-------- Information provided

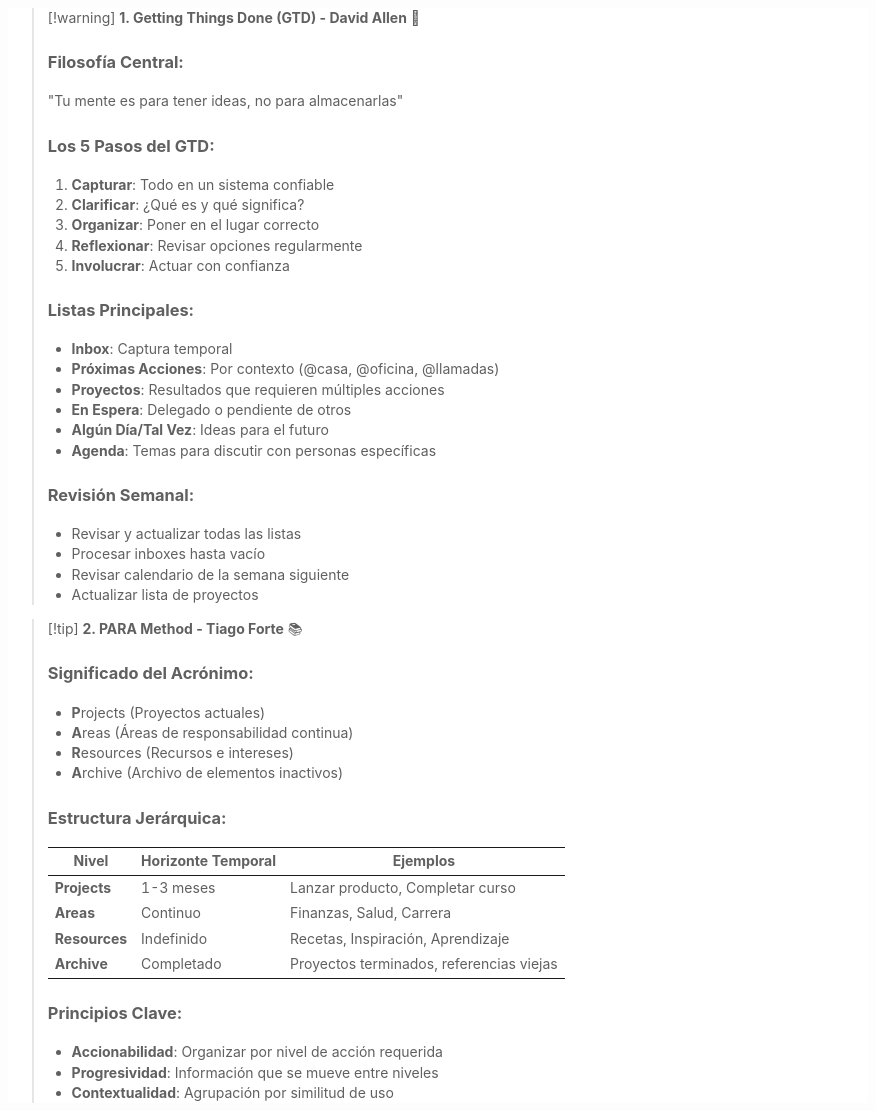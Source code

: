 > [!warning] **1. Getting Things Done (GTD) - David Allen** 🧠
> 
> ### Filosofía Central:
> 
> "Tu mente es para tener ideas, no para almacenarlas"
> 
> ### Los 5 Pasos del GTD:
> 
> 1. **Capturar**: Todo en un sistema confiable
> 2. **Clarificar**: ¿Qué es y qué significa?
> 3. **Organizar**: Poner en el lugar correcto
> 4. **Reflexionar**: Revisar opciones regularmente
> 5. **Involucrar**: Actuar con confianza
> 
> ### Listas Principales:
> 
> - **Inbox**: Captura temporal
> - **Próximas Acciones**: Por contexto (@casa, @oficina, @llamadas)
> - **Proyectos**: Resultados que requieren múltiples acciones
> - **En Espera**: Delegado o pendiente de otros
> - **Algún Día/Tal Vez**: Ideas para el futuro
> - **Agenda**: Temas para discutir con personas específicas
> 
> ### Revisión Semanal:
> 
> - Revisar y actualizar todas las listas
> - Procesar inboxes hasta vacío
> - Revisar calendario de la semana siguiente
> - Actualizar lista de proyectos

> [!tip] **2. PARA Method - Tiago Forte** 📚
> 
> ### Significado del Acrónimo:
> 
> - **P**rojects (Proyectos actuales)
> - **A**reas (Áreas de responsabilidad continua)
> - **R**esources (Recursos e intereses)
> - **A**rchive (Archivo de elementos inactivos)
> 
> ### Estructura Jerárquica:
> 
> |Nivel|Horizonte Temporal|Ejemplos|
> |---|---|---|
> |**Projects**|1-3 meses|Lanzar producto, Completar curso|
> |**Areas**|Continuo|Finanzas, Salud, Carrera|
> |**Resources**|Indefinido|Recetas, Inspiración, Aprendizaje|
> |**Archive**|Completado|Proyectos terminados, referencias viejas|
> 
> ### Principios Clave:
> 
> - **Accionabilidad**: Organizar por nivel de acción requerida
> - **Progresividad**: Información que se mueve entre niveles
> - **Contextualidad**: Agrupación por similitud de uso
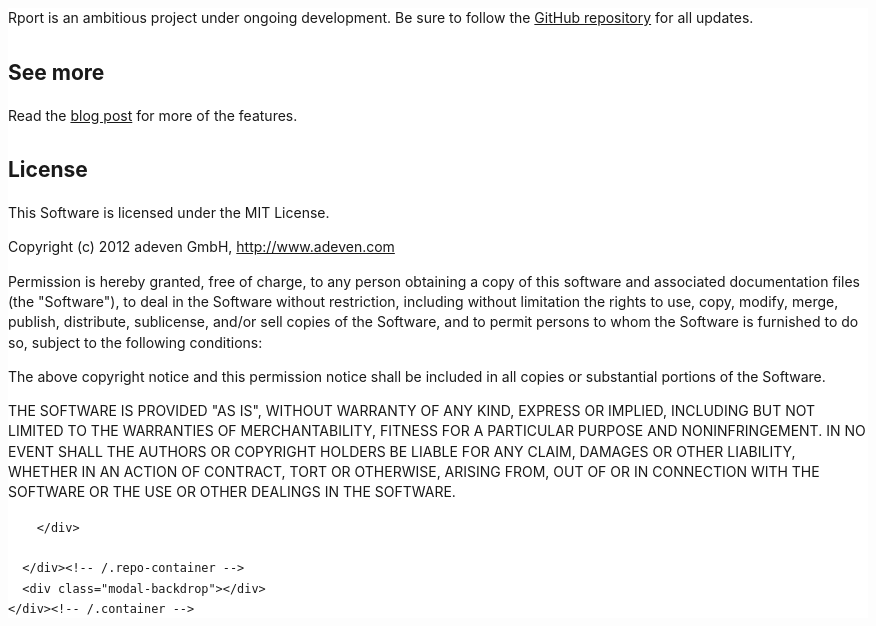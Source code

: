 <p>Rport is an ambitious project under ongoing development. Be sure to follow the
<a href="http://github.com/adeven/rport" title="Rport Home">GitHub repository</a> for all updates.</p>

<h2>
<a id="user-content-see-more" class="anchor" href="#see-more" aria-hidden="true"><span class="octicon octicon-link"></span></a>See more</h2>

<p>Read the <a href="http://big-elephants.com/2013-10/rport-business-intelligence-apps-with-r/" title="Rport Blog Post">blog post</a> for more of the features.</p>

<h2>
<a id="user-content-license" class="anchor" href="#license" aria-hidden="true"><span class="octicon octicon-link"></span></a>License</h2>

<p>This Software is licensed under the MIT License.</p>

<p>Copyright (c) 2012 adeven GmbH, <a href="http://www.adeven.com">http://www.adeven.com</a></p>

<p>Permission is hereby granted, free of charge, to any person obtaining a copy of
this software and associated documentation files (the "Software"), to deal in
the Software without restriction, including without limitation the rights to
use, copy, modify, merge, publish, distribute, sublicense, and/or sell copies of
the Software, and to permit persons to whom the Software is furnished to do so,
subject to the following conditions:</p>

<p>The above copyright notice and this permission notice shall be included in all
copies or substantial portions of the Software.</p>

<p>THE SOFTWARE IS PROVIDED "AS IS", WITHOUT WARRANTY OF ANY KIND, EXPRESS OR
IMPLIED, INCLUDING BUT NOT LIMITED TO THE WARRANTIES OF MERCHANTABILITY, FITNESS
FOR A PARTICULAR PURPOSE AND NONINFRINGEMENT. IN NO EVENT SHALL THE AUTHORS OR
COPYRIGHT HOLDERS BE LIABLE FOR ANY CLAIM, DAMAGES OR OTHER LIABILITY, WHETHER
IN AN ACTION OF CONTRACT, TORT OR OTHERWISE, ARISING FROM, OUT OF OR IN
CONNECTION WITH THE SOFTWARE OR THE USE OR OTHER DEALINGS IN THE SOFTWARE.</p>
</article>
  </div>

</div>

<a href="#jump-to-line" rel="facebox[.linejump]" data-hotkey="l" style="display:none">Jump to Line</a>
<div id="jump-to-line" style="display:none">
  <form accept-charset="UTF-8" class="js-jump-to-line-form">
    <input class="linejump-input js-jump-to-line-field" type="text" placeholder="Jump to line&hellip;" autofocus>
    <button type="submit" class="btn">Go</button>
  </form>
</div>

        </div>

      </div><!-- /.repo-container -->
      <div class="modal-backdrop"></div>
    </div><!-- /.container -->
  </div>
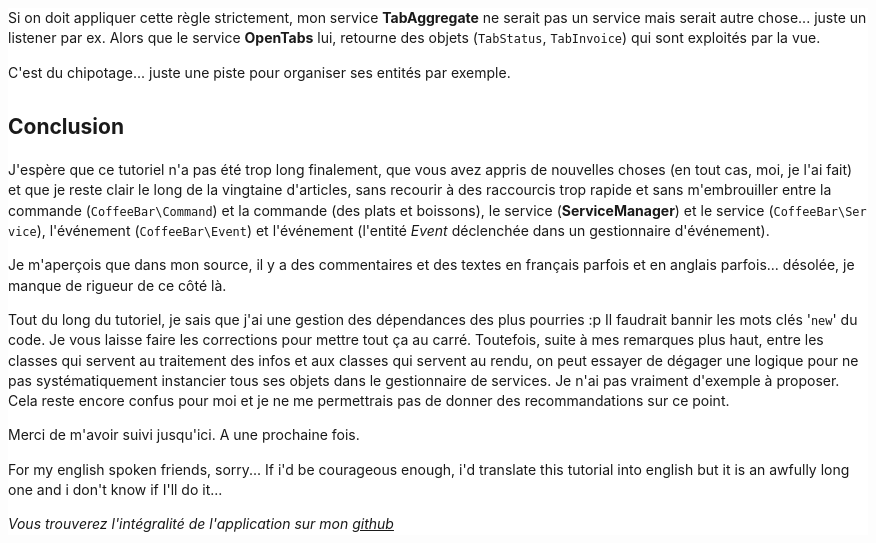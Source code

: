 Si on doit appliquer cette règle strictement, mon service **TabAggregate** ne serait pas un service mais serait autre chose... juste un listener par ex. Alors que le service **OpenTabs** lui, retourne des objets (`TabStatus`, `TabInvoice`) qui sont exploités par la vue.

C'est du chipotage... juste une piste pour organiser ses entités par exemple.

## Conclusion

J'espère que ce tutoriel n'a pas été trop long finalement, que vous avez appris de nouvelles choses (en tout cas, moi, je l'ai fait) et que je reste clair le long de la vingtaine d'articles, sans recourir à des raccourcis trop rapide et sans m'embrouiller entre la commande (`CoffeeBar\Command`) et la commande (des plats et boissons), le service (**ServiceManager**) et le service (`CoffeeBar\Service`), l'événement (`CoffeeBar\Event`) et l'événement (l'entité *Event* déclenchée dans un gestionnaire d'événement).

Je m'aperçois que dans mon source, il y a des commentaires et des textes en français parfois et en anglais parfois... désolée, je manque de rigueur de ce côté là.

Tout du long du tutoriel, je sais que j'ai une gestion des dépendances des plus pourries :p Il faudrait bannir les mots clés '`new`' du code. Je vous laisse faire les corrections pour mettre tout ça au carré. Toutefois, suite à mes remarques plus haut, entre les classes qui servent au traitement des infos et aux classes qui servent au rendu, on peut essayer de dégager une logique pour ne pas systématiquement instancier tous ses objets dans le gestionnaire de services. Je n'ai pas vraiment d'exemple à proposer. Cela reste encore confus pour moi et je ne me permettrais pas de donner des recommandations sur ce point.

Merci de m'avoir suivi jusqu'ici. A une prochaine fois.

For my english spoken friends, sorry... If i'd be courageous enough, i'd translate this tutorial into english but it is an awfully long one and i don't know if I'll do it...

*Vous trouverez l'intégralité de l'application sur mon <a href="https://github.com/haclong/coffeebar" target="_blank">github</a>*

----------------

Task to carry out - When a line in the listing has the string "href" in it, return that line.

Answer to this problem -
<a href="http://github.com/adeven/rport" title="Rport Home">GitHub repository</a> for all updates.</p>
<a id="user-content-see-more" class="anchor" href="#see-more" aria-hidden="true"><span class="octicon octicon-link"></span></a>See more</h2>
<p>Read the <a href="http://big-elephants.com/2013-10/rport-business-intelligence-apps-with-r/" title="Rport Blog Post">blog post</a> for more of the features.</p>
<a id="user-content-license" class="anchor" href="#license" aria-hidden="true"><span class="octicon octicon-link"></span></a>License</h2>
<p>Copyright (c) 2012 adeven GmbH, <a href="http://www.adeven.com">http://www.adeven.com</a></p>
<a href="#jump-to-line" rel="facebox[.linejump]" data-hotkey="l" style="display:none">Jump to Line</a>
*Vous trouverez l'intégralité de l'application sur mon <a href="https://github.com/haclong/coffeebar" target="_blank">github</a>*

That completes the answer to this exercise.